Figure 1. Scatterplots of accuracy in nonword rejection for /æ/-nonwords (top row) and /ε/-nonwords (bottom row) as a function of lexical frequency (left), neighborhood density (center), and vowel acoustics (right). Regression lines and correlation coefficients (i.e., r) are provided for illustration purposes.
Summarizing, model comparisons showed that nonword rejection accuracy for items containing mispronunciations of confusable L2 phones was modulated across the board by both the lexical frequency of the items and the acoustics of the critical vowels. However, the significant interactions and subsequent follow-up analyses indicated that the relative contributions of lexical frequency, neighborhood density and vowel acoustics differed between /æ/-nonwords and /ε/-nonwords. For the former, lower lexical frequencies and higher phonological neighborhood densities contributed to higher accuracies, whereas the F2–F1 values of the critical vowels did not strongly relate to nonword rejection accuracy (see Figure 1, top row). For /ε/-nonwords, higher accuracies in nonword rejection were only associated to lower F2–F1 values (i.e., more [æ]-like) for the critical vowels (see Figure 1, bottom row). Similar scatterplots to those in Figure 1 but with data split by group are provided in Figure 2. An examination of Figure 2 additionally suggests that the asymmetric patterns for the two types of mispronounced nonwords are highly consistent across the three groups of participants included in the sample.
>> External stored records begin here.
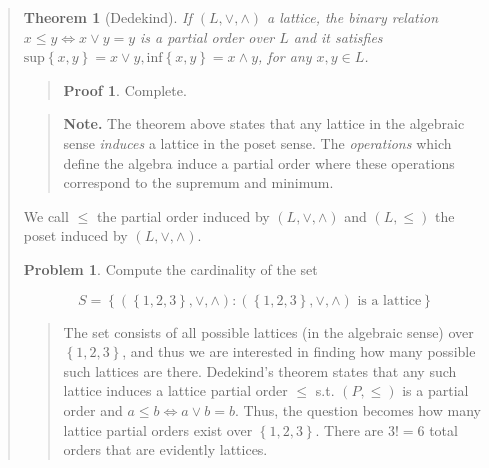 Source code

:\documentclass[a4paper, 12pt]{article}
\newtheorem{theorem}{Theorem}
\theoremstyle{definition}
\newtheorem{problem}{Problem}
\theoremstyle{definition}
\theoremstyle{definition}
\newtheorem{pro}{Proof}
\begin{document}
\begin{quote}
\begin{theorem}[Dedekind]
    If $(L, \lor, \land)$ a lattice, the binary relation $x \leq y \iff x
    \lor y = y$ is a partial order over $L$ and it satisfies $\text{sup}\left\{ x, y
    \right\} = x \lor y, \text{inf}\left\{ x, y \right\} = x \land y$, for any
    $x, y \in L$.
\end{theorem}


\small
\begin{quote}

\begin{pro}
    Complete.
\end{pro}

\end{quote}
\normalsize


\small
\begin{quote}

\textbf{Note.} The theorem above states that any lattice in the algebraic sense
\textit{induces} a lattice in the poset sense. The \textit{operations} which
define the algebra induce a partial order where these operations correspond to
the supremum and minimum.

\end{quote}
\normalsize


We call $\leq$ the partial order induced by $(L, \lor, \land)$ and $(L, \leq)$ the
poset induced by $(L, \lor, \land)$.

\begin{problem}
    Compute the cardinality of the set 

    \begin{equation*}
        S = \left\{ \left( \left\{ 1, 2,3 \right\}, \lor , \land   \right) : \left( \left\{ 1, 2, 3 \right\}, \lor , \land   \right)  \text{ is a lattice} \right\} 
    \end{equation*}
\end{problem}


\small
\begin{quote}

    The set consists of all possible lattices (in the algebraic sense) over
    $\left\{ 1, 2, 3 \right\} $, and thus we are interested in finding how many
    possible such lattices are there. Dedekind's theorem states that any such
    lattice induces a lattice partial order $\leq$ s.t. $(P, \leq)$ is a
    partial order and $a \leq b \iff a \lor b = b$. Thus, the question becomes
    how many lattice partial orders exist over $\left\{ 1, 2, 3 \right\} $.
    There are $3! = 6$ total orders that are evidently lattices. 
    

\end{quote}
\end{quote}
\end{document}
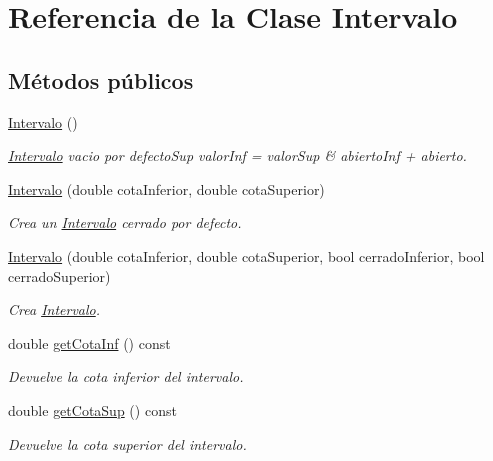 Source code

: \hypertarget{classIntervalo}{}\section{Referencia de la Clase Intervalo}
\label{classIntervalo}
\subsection*{Métodos públicos}
\begin{DoxyCompactItemize}
\item 
\mbox{\label{classIntervalo_a9b5b23dda7ee26b444898457959cb03d}} 
\mbox{\hyperlink{classIntervalo_a9b5b23dda7ee26b444898457959cb03d}{Intervalo}} ()
\begin{DoxyCompactList}\small\item\em \mbox{\hyperlink{classIntervalo}{Intervalo}} vacio por defecto\+Sup valor\+Inf = valor\+Sup \& abierto\+Inf + abierto. \end{DoxyCompactList}\item 
\mbox{\hyperlink{classIntervalo_a321e56ef7e1f4a774bd64cc2609156f4}{Intervalo}} (double cota\+Inferior, double cota\+Superior)
\begin{DoxyCompactList}\small\item\em Crea un \mbox{\hyperlink{classIntervalo}{Intervalo}} cerrado por defecto. \end{DoxyCompactList}\item 
\mbox{\hyperlink{classIntervalo_af70d523399465f51862977a303656c72}{Intervalo}} (double cota\+Inferior, double cota\+Superior, bool cerrado\+Inferior, bool cerrado\+Superior)
\begin{DoxyCompactList}\small\item\em Crea \mbox{\hyperlink{classIntervalo}{Intervalo}}. \end{DoxyCompactList}\item 
double \mbox{\hyperlink{classIntervalo_aafa3f6ec78c6bd44b568e343fb22fc90}{get\+Cota\+Inf}} () const
\begin{DoxyCompactList}\small\item\em Devuelve la cota inferior del intervalo. \end{DoxyCompactList}\item 
double \mbox{\hyperlink{classIntervalo_a2dd767a860e4e85ec3d5a44e78884b76}{get\+Cota\+Sup}} () const
\begin{DoxyCompactList}\small\item\em Devuelve la cota superior del intervalo. \end{DoxyCompactList}\item 

\end{DoxyCompactItemize}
Figure 2. Scatterplots of accuracy in nonword rejection for /æ/-nonwords (top row) and /ε/-nonwords (bottom row) as a function of lexical frequency (left), neighborhood density (center), and vowel acoustics (right) with data split by group. Advanced learners in Llompart (2021) are in black, intermediate learners in Llompart (2021) are in dark blue and intermediate learners in Llompart and Reinisch (2019b) are in light blue. Regression lines (advanced learners in dashed line, intermediate learners in solid lines) are provided for illustration purposes.
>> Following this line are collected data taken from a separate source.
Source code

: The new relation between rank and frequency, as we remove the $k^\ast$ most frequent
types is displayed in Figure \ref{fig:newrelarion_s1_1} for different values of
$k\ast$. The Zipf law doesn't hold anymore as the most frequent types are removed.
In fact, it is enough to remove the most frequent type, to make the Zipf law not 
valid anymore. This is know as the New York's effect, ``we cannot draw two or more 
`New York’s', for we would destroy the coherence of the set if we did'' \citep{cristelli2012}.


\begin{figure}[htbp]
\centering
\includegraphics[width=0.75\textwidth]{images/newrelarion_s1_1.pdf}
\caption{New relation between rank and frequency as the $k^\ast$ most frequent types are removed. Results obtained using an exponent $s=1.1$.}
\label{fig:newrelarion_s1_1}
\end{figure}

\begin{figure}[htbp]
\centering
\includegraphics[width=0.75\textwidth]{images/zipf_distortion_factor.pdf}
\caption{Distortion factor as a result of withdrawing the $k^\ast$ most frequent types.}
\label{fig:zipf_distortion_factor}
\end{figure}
The present study examined the effects of item-specific properties both related to the organization of the L2 lexicon and to the acoustics of the confusable L2 categories on rejection accuracy for nonwords only differing from real words in the phones of a difficult L2 phonological contrast. A series of additional analyses of lexical decision data from German learners of English (Llompart and Reinisch, 2019b; Llompart, 2021) were conducted to assess the effects of i) the lexical frequency of the L2 (non)words presented, ii) their phonological neighborhood densities, and iii) the spectral image of the critical L2 phones, on learners’ ability to reject nonwords containing /ε/-/æ/ mispronunciations. These are factors that have not been considered in previous research but whose thorough investigation could improve our understanding of how lexical properties modulate the phonolexical encoding of phones in challenging L2 contrasts, as well as of the extent to which learners are sensitive to fine phonetic detail regarding the phones in such contrasts when engaging in lexical retrieval tasks. Even though the results of the present study should be interpreted with caution, as they stem from a limited set of L2 (non)words targeting just one L2 contrast and one learner population, they constitute a first stepping stone toward a better characterization of these issues, which are further discussed below.
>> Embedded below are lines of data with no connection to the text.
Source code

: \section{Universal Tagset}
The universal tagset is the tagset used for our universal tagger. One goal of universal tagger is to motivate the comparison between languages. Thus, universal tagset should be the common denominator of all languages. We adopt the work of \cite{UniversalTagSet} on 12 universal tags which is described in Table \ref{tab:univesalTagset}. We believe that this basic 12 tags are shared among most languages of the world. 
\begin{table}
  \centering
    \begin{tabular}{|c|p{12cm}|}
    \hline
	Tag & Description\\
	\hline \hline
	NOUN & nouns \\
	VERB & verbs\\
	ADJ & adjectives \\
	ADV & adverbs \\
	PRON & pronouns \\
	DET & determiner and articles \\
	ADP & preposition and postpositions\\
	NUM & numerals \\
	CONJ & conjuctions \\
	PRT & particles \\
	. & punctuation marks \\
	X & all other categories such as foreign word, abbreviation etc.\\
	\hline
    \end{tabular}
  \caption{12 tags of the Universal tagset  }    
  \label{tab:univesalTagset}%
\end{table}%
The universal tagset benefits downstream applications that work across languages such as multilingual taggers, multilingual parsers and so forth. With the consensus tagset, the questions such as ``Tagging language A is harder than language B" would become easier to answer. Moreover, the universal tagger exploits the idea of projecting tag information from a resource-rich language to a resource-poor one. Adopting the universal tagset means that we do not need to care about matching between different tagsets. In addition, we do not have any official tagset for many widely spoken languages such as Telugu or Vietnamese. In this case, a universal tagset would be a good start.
Before actually gauging the effects of lexical frequency, neighborhood density and vowel acoustics in the present study, however, a first analysis was conducted to assess differences in accuracy as a function of vowel, or item type (/ε/-nonwords vs. /æ/-nonwords), and learner group. This analysis was conducted to confirm previous findings with a larger dataset and, most importantly, so that the model could then be used as a baseline to quantify the effects of the lexical and phonetic predictors of interest at a later stage. Results showed that learners were better at accurately detecting /ε/ → [æ] mispronunciations (/ε/-nonwords; e.g., *l[æ]mon) than /æ/ → [ε] mispronunciations (/æ/-nonwords; e.g., *dr[ε]gon) and that the group of advanced learners included in the analyses outperformed the two groups labeled as intermediate learners. This replicates the findings of previous studies showing nonword rejection asymmetries for words with difficult L2 phonological contrasts (Darcy et al., 2013; Simon et al., 2014; Llompart and Reinisch, 2019b; Melnik and Peperkamp, 2019, 2021) and proficiency and usage effects in nonword rejection for this type of items (Sebastián-Gallés et al., 2005; Amengual, 2016; Llompart, 2021). In addition to this, another relevant finding was that accuracy rates for the two intermediate learner groups, who were recruited and tested at different universities but by means of the same recruiting procedure, were found to be extremely similar. This evidences that the samples from Llompart and Reinisch (2019b) and Llompart (2021) were comparable and speaks in favor of the high reliability of this experimental paradigm when used with late L2 learners and applying systematic recruiting requirements.
The main question was, however, whether lexical frequency, phonological neighborhood density and vowel acoustics influenced nonword rejection accuracy on top of the previously mentioned effects. This was assessed by manipulating the presence or absence of random slopes for the three variables, as well as interaction terms between them and vowel, in the random-effects structure of the models while the fixed-effects structure remained constant. In that respect, results revealed that both the lexical properties of the target items and the acoustics of the critical vowels contributed to characterizing the variation observed for nonword rejection, albeit differently for the two types of items examined. For /æ/-nonwords (i.e., /æ/ → [ε] mispronunciations), lexical factors had robust modulating effects: First, nonwords whose real word counterparts had lower frequencies were more easily rejected than those that had higher frequencies. Secondly, nonwords based on words with more lexical neighbors were more easily rejected than those with fewer neighbors (see Figures 1, 2, top row). In contrast, for /ε/-nonwords (i.e., /ε/ → [æ] mispronunciations), accurate rejection for individual items was tightly related to the acoustics of the critical vowel (/ε/ produced as [æ]), as higher rejection rates were associated to more extremely [æ]-like spectral articulations of /ε/ (see Figures 1, 2, bottom row). Therefore, results showed clear asymmetries between /ε/-nonwords and /æ/-nonwords for the two lexical factors as well as for vowel acoustics.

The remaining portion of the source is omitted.